**What is being asked**
Only some lines are wanted. Transcribe, exactly, the lines below from the line with "### [Install from" up to and including the line with "### 2. Make".
-- Exercise materials follows --
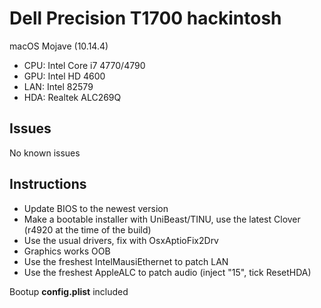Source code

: # Dell Precision T1700 hackintosh
macOS Mojave (10.14.4)

- CPU: Intel Core i7 4770/4790
- GPU: Intel HD 4600
- LAN: Intel 82579
- HDA: Realtek ALC269Q 


## Issues
No known issues 


## Instructions

- Update BIOS to the newest version
- Make a bootable installer with UniBeast/TINU, use the latest Clover (r4920 at the time of the build)
- Use the usual drivers, fix with OsxAptioFix2Drv
- Graphics works OOB
- Use the freshest IntelMausiEthernet to patch LAN
- Use the freshest AppleALC to patch audio (inject "15", tick ResetHDA)



Bootup **config.plist** included
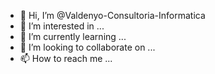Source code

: - 👋 Hi, I’m @Valdenyo-Consultoria-Informatica
- 👀 I’m interested in ...
- 🌱 I’m currently learning ...
- 💞️ I’m looking to collaborate on ...
- 📫 How to reach me ...

<!---
Valdenyo-Consultoria-Informatica/Valdenyo-Consultoria-Informatica is a ✨ special ✨ repository because its `README.md` (this file) appears on your GitHub profile.
You can click the Preview link to take a look at your changes.
--->
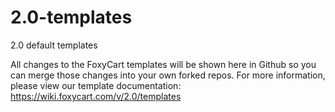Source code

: 2.0-templates
=============

2.0 default templates

All changes to the FoxyCart templates will be shown here in Github so you can merge those changes into your own forked repos. For more information, please view our template documentation: https://wiki.foxycart.com/v/2.0/templates
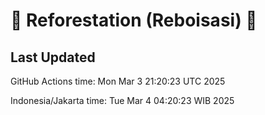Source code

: 
# 🌳 Reforestation (Reboisasi) 🌲

## Last Updated

GitHub Actions time: Mon Mar  3 21:20:23 UTC 2025

Indonesia/Jakarta time: Tue Mar  4 04:20:23 WIB 2025
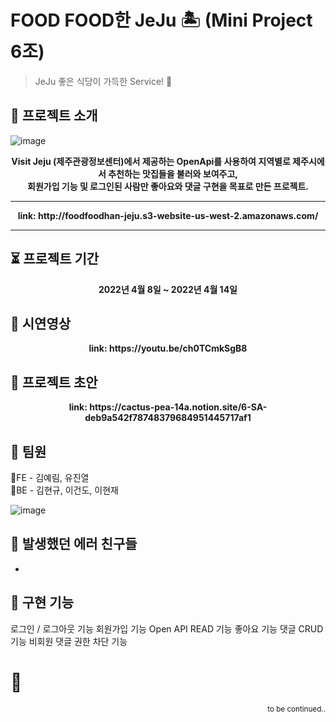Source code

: # FOOD FOOD한 JeJu 🏝 (Mini Project 6조) 
> JeJu 좋은 식당이 가득한 Service! 🍊

## 👋 프로젝트 소개
![image](https://user-images.githubusercontent.com/48950985/163385053-b6c48140-a414-4baa-9579-11cd5aa69fa4.png)

  
  <div align=center><strong>
Visit Jeju (제주관광정보센터)에서 제공하는 OpenApi를 사용하여 지역별로 제주시에서 추천하는 맛집들을 불러와 보여주고,<br>
회원가입 기능 및 로그인된 사람만 좋아요와 댓글 구현을 목표로 만든 프로젝트. 
  <hr> link: http://foodfoodhan-jeju.s3-website-us-west-2.amazonaws.com/ </hr>
  </strong></div>
  <hr></hr>
  
  
## ⏳ 프로젝트 기간
  <div align=center><strong>2022년 4월 8일 ~ 2022년 4월 14일 </strong></div>
  
  
## 🎥 시연영상
<div align=center><strong> link: https://youtu.be/ch0TCmkSgB8 </strong></div>

  
## 🌱 프로젝트 초안
<div align=center><strong> link: https://cactus-pea-14a.notion.site/6-SA-deb9a542f78748379684951445717af1 </strong></div>


## 👫 팀원
🤝FE  - 김예림, 유진열       
🤝BE  - 김현규, 이건도, 이현재 

![image](https://user-images.githubusercontent.com/48950985/163384911-3fa8aa19-f52e-4a4f-9671-09c2ff311883.png)


## 🌝 발생했던 에러 친구들 
* 

## 🚦 구현 기능
로그인 / 로그아웃 기능
회원가입 기능
Open API READ 기능
좋아요 기능
댓글 CRUD 기능
비회원 댓글 권한 차단 기능


# 🚩
<div align=right><small>to be continued..</small></div>
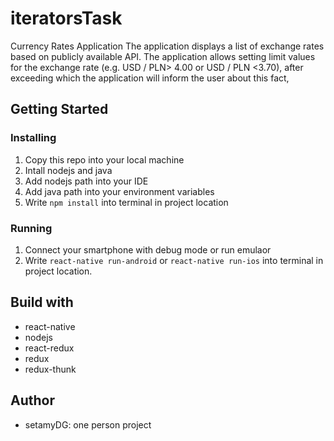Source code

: # iteratorsTask
Currency Rates Application
The application displays a list of exchange rates based on publicly available API.
The application allows setting limit values ​​for the exchange rate (e.g. USD / PLN> 4.00 or USD / PLN <3.70), after exceeding which the application will inform the user about this fact,

## Getting Started

### Installing
1. Copy this repo into your local machine
2. Intall nodejs and java
3. Add nodejs path into your IDE
4. Add java path into your environment variables
4. Write `npm install` into terminal in project location

### Running
1. Connect your smartphone with debug mode or run emulaor
2. Write `react-native run-android` or `react-native run-ios` into terminal in project location.


## Build with
- react-native
- nodejs
- react-redux
- redux
- redux-thunk

## Author
 - setamyDG: one person project
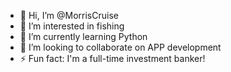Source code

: - 👋 Hi, I’m @MorrisCruise
- 👀 I’m interested in fishing
- 🌱 I’m currently learning Python
- 💞️ I’m looking to collaborate on APP development
- ⚡ Fun fact: I'm a full-time investment banker!

<!---
MorrisCruise/MorrisCruise is a ✨ special ✨ repository because its `README.md` (this file) appears on your GitHub profile.
You can click the Preview link to take a look at your changes.
--->
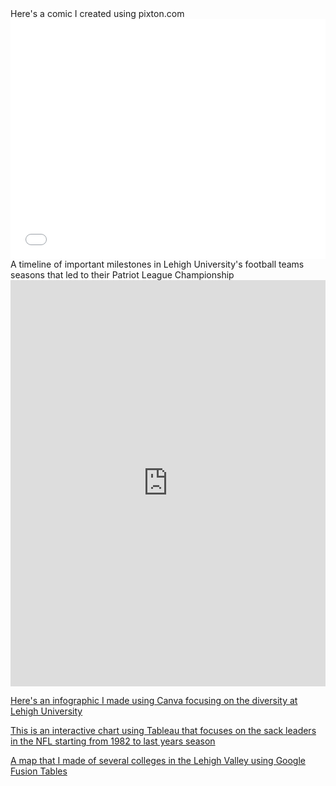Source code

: <html>
<body>
Here's a comic I created using pixton.com
<iframe src="//www.pixton.com/embed/p0rdc9lg" frameborder="0" width="100%" height="384" allowfullscreen></iframe>  
</body>
</html>
A timeline of important milestones in Lehigh University's football teams seasons that led to their Patriot League Championship
<iframe src='https://cdn.knightlab.com/libs/timeline3/latest/embed/index.html?source=1BCU8P9pg2aeyO6OGvVkBiXk7HmsSsZEsjGy2nlwDRcI&font=Default&lang=en&initial_zoom=2&height=650' width='100%' height='650' webkitallowfullscreen mozallowfullscreen allowfullscreen frameborder='0'></iframe>



[Here's an infographic I made using Canva focusing on the diversity at Lehigh University](https://julianlynn.github.io/lehighdiversity.html)



[This is an interactive chart using Tableau that focuses on the sack leaders in the NFL starting from 1982 to last years season](https://julianlynn.github.io/sackleaders.html)



[A map that I made of several colleges in the Lehigh Valley using Google Fusion Tables](https://julianlynn.github.io/map.html)
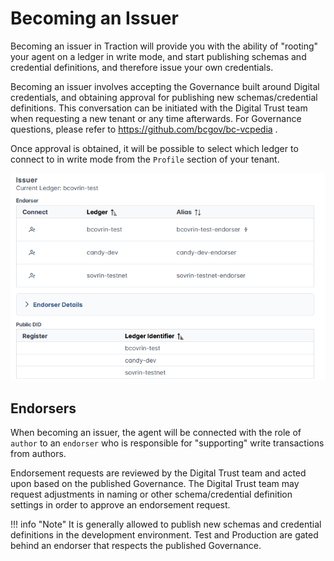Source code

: # Becoming an Issuer

Becoming an issuer in Traction will provide you with the ability of "rooting" your agent on a ledger in write mode, and start publishing schemas and credential definitions, and therefore issue your own credentials.

Becoming an issuer involves accepting the Governance built around Digital credentials, and obtaining approval for publishing new schemas/credential definitions. This conversation can be initiated with the Digital Trust team when requesting a new tenant or any time afterwards.
For Governance questions, please refer to https://github.com/bcgov/bc-vcpedia .

Once approval is obtained, it will be possible to select which ledger to connect to in write mode from the `Profile` section of your tenant.

![Ledger Selection](../images/endorser-selection.png)

## Endorsers

When becoming an issuer, the agent will be connected with the role of `author` to an `endorser` who is responsible for "supporting" write transactions from authors.

Endorsement requests are reviewed by the Digital Trust team and acted upon based on the published Governance. The Digital Trust team may request adjustments in naming or other schema/credential definition settings in order to approve an endorsement request.

!!! info "Note"
    It is generally allowed to publish new schemas and credential definitions in the development environment. Test and Production are gated behind an endorser that respects the published Governance.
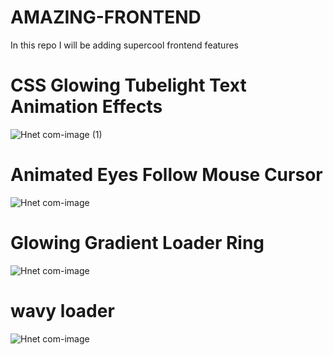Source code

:# AMAZING-FRONTEND
In this repo I will be adding supercool frontend features 
# CSS Glowing Tubelight Text Animation Effects
![Hnet com-image (1)](https://user-images.githubusercontent.com/43912597/101622579-3d40b900-3a3d-11eb-9bb6-ae7268b9b461.gif)
# Animated Eyes Follow Mouse Cursor
![Hnet com-image](https://user-images.githubusercontent.com/43912597/101613711-18931400-3a32-11eb-9d70-85bfb8ae0249.gif)
# Glowing Gradient Loader Ring
![Hnet com-image](https://user-images.githubusercontent.com/43912597/101617489-acff7580-3a36-11eb-9a45-e64f82456c4c.gif)
# wavy loader
![Hnet com-image](https://user-images.githubusercontent.com/43912597/101803225-49f50800-3b36-11eb-99e1-2ea40df0ae60.gif)
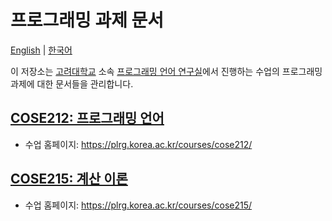# 프로그래밍 과제 문서

[English](./README.md) | [한국어](./README.ko.md)

이 저장소는 [고려대학교](https://korea.ac.kr) 소속 [프로그래밍 언어 연구실](https://plrg.korea.ac.kr/)에서 진행하는 수업의 프로그래밍 과제에 대한 문서들을 관리합니다.

## [**COSE212: 프로그래밍 언어**](./cose212/)

* 수업 홈페이지: https://plrg.korea.ac.kr/courses/cose212/

## [**COSE215: 계산 이론**](./cose215/)

* 수업 홈페이지: https://plrg.korea.ac.kr/courses/cose215/

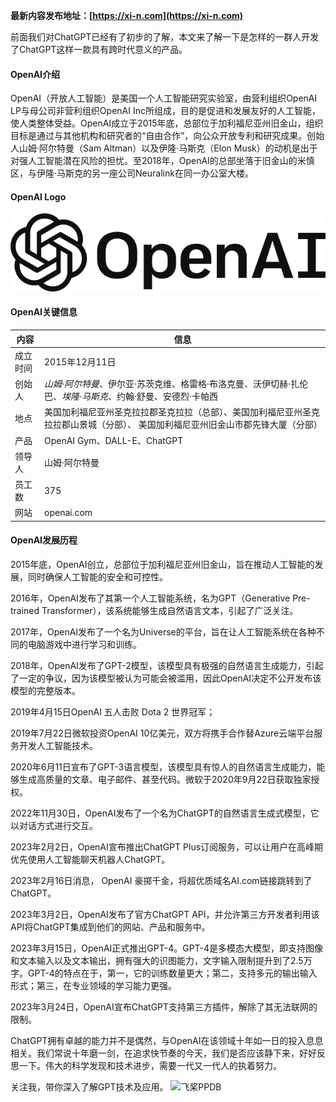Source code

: **最新内容发布地址：[https://xi-n.com](https://xi-n.com)**

前面我们对ChatGPT已经有了初步的了解，本文来了解一下是怎样的一群人开发了ChatGPT这样一款具有跨时代意义的产品。

#### OpenAI介绍
OpenAI（开放人工智能）是美国一个人工智能研究实验室，由营利组织OpenAI LP与母公司非营利组织OpenAI Inc所组成，目的是促进和发展友好的人工智能，使人类整体受益。OpenAI成立于2015年底，总部位于加利福尼亚州旧金山，组织目标是通过与其他机构和研究者的“自由合作”，向公众开放专利和研究成果。创始人山姆·阿尔特曼（Sam Altman）以及伊隆·马斯克（Elon Musk）的动机是出于对强人工智能潜在风险的担忧。至2018年，OpenAI的总部坐落于旧金山的米慎区，与伊隆·马斯克的另一座公司Neuralink在同一办公室大楼。

#### OpenAI Logo

![OpenAI Logo](img/640px-OpenAI_Logo.svg.png)

#### OpenAI关键信息
内容 | 信息
------------ | -------------
成立时间 | 2015年12月11日
创始人 | *山姆·阿尔特曼*、伊尔亚·苏茨克维、格雷格·布洛克曼、沃伊切赫·扎伦巴、*埃隆·马斯克*、约翰·舒曼、安德烈·卡帕西
地点 | 美国加利福尼亚州圣克拉拉郡圣克拉拉（总部）、美国加利福尼亚州圣克拉拉郡山景城（分部）、 美国加利福尼亚州旧金山市郡先锋大厦（分部）
产品 | OpenAI Gym、DALL-E、ChatGPT
领导人 | 山姆·阿尔特曼
员工数 | 375
网站 | openai.com

#### OpenAI发展历程

2015年底，OpenAI创立，总部位于加利福尼亚州旧金山，旨在推动人工智能的发展，同时确保人工智能的安全和可控性。

2016年，OpenAI发布了其第一个人工智能系统，名为GPT（Generative Pre-trained Transformer），该系统能够生成自然语言文本，引起了广泛关注。

2017年，OpenAI发布了一个名为Universe的平台，旨在让人工智能系统在各种不同的电脑游戏中进行学习和训练。

2018年，OpenAI发布了GPT-2模型，该模型具有极强的自然语言生成能力，引起了一定的争议，因为该模型被认为可能会被滥用，因此OpenAI决定不公开发布该模型的完整版本。

2019年4月15日OpenAI 五人击败 Dota 2 世界冠军；

2019年7月22日微软投资OpenAI 10亿美元，双方将携手合作替Azure云端平台服务开发人工智能技术。

2020年6月11日宣布了GPT-3语言模型，该模型具有惊人的自然语言生成能力，能够生成高质量的文章、电子邮件、甚至代码。微软于2020年9月22日获取独家授权。

2022年11月30日，OpenAI发布了一个名为ChatGPT的自然语言生成式模型，它以对话方式进行交互。

2023年2月2日，OpenAI宣布推出ChatGPT Plus订阅服务，可以让用户在高峰期优先使用人工智能聊天机器人ChatGPT。

2023年2月16日消息， OpenAI 豪掷千金，将超优质域名AI.com链接跳转到了 ChatGPT。

2023年3月2日，OpenAI发布了官方ChatGPT API，并允许第三方开发者利用该API将ChatGPT集成到他们的网站、产品和服务中。

2023年3月15日，OpenAI正式推出GPT-4。GPT-4是多模态大模型，即支持图像和文本输入以及文本输出，拥有强大的识图能力，文字输入限制提升到了2.5万字。GPT-4的特点在于，第一，它的训练数量更大；第二，支持多元的输出输入形式；第三，在专业领域的学习能力更强。

2023年3月24日，OpenAI宣布ChatGPT支持第三方插件，解除了其无法联网的限制。


ChatGPT拥有卓越的能力并不是偶然，与OpenAI在该领域十年如一日的投入息息相关。我们常说十年磨一剑，在追求快节奏的今天，我们是否应该静下来，好好反思一下。伟大的科学发现和技术进步，需要一代又一代人的执着努力。

关注我，带你深入了解GPT技术及应用。
![飞桨PPDB](https://aistudio-llm-static-online.cdn.bcebos.com/2133/2694/20240628160b40caadd0924f97a18bebe0ad21ba66f82dd7edc96d4cf2b1a5063cc1679a2c?x-bce-process=image/resize,m_fill,w_1100,h_400)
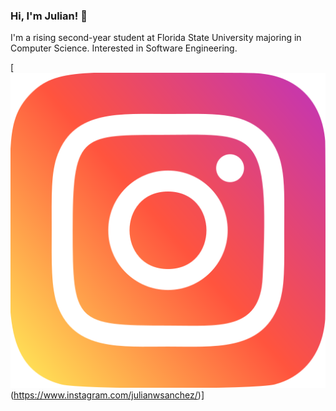 ### Hi, I'm Julian! 👋  

I'm a rising second-year student at Florida State University majoring in Computer Science. Interested in Software Engineering.

[![instagram](./img/instagram.png)(https://www.instagram.com/julianwsanchez/)]
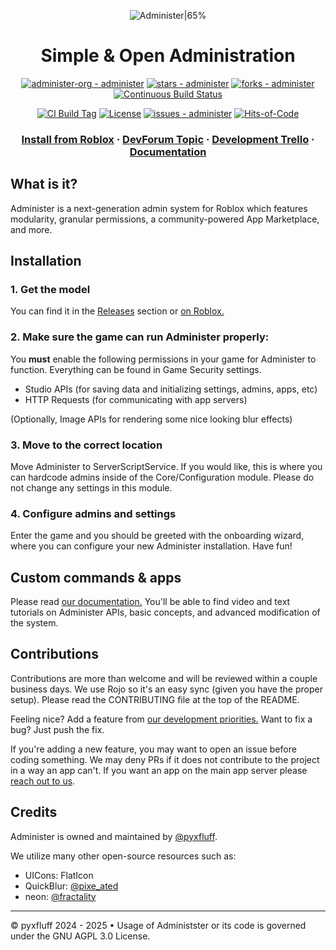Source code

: <div align="center">
 
![Administer|65%](/.readme/Administer-Text.png)

# Simple & Open Administration

[![administer-org - administer](https://img.shields.io/static/v1?label=administer-org&message=administer&color=blue&logo=github)](https://github.com/administer-org/administer "Go to GitHub repo") [![stars - administer](https://img.shields.io/github/stars/administer-org/administer?style=social)](https://github.com/administer-org/administer) [![forks - administer](https://img.shields.io/github/forks/administer-org/administer?style=social)](https://github.com/administer-org/administer) [![Continuous Build Status](https://github.com/administer-org/administer/actions/workflows/ci_build.yml/badge.svg)](https://github.com/administer-org/administer/releases)

[![CI Build Tag](https://img.shields.io/github/tag/administer-org/administer?include_prereleases=&sort=semver&color=blue)](https://github.com/administer-org/administer/releases/) [![License](https://img.shields.io/badge/License-GNU--AGPL--3.0-blue)](#license) [![issues - administer](https://img.shields.io/github/issues/administer-org/administer)](https://github.com/administer-org/administer/issues) [![Hits-of-Code](https://hitsofcode.com/github/administer-org/administer?branch=main)](https://hitsofcode.com/github/administer-org/administer/view?branch=main)


### [Install from Roblox](https://create.roblox.com/store/asset/127698208806211/Administer) · [DevForum Topic](https://devforum.roblox.com/t/administer-modern-modular-free-admin-system-12/3179989) · [Development Trello](https://trello.com/b/GA5Kc0vB/administer) · [Documentation](https://docs.admsoftware.org)

</div>

## What is it?

Administer is a next-generation admin system for Roblox which features modularity, granular permissions, a community-powered App Marketplace, and more.


## Installation

### 1. Get the model
You can find it in the [Releases](https://github.com/administer-org/administer/releases/) section or [on Roblox.](https://create.roblox.com/store/asset/127698208806211/Administer)

### 2. Make sure the game can run Administer properly:
You **must** enable the following permissions in your game for Administer to function. Everything can be found in Game Security settings.
- Studio APIs (for saving data and initializing settings, admins, apps, etc)
- HTTP Requests (for communicating with app servers)

(Optionally, Image APIs for rendering some nice looking blur effects)

### 3. Move to the correct location
Move Administer to ServerScriptService. If you would like, this is where you can hardcode admins inside of the Core/Configuration module. Please do not change any settings in this module.

### 4. Configure admins and settings
Enter the game and you should be greeted with the onboarding wizard, where you can configure your new Administer installation. Have fun!

## Custom commands & apps
Please read [our documentation.](https://docs.administer.notpyx.me) You'll be able to find video and text tutorials on Administer APIs, basic concepts, and advanced modification of the system.

## Contributions

Contributions are more than welcome and will be reviewed within a couple business days. We use Rojo so it's an easy sync (given you have the proper setup). Please read the CONTRIBUTING file at the top of the README.

Feeling nice? Add a feature from [our development priorities.](https://trello.com/b/GA5Kc0vB/administer) Want to fix a bug? Just push the fix. 

If you're adding a new feature, you may want to open an issue before coding something. We may deny PRs if it does not contribute to the project in a way an app can't. If you want an app on the main app server please [reach out to us](https://administer.notpyx.me/to/discord).

## Credits

Administer is owned and maintained by [@pyxfluff](https://notpyx.me/github).

We utilize many other open-source resources such as:
- UICons: FlatIcon
- QuickBlur: [@pixe_ated](https://devforum.roblox.com/u/pixe_ated)
- neon: [@fractality](https://devforum.roblox.com/u/fractality)

---

&copy; pyxfluff 2024 - 2025 &bullet; Usage of Administster or its code is governed under the GNU AGPL 3.0 License.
-- Exercise materials concluded --
**Output of the exercise**
### [Install from Roblox](https://create.roblox.com/store/asset/127698208806211/Administer) · [DevForum Topic](https://devforum.roblox.com/t/administer-modern-modular-free-admin-system-12/3179989) · [Development Trello](https://trello.com/b/GA5Kc0vB/administer) · [Documentation](https://docs.admsoftware.org)

</div>

## What is it?

Administer is a next-generation admin system for Roblox which features modularity, granular permissions, a community-powered App Marketplace, and more.


## Installation

### 1. Get the model
You can find it in the [Releases](https://github.com/administer-org/administer/releases/) section or [on Roblox.](https://create.roblox.com/store/asset/127698208806211/Administer)

### 2. Make sure the game can run Administer properly:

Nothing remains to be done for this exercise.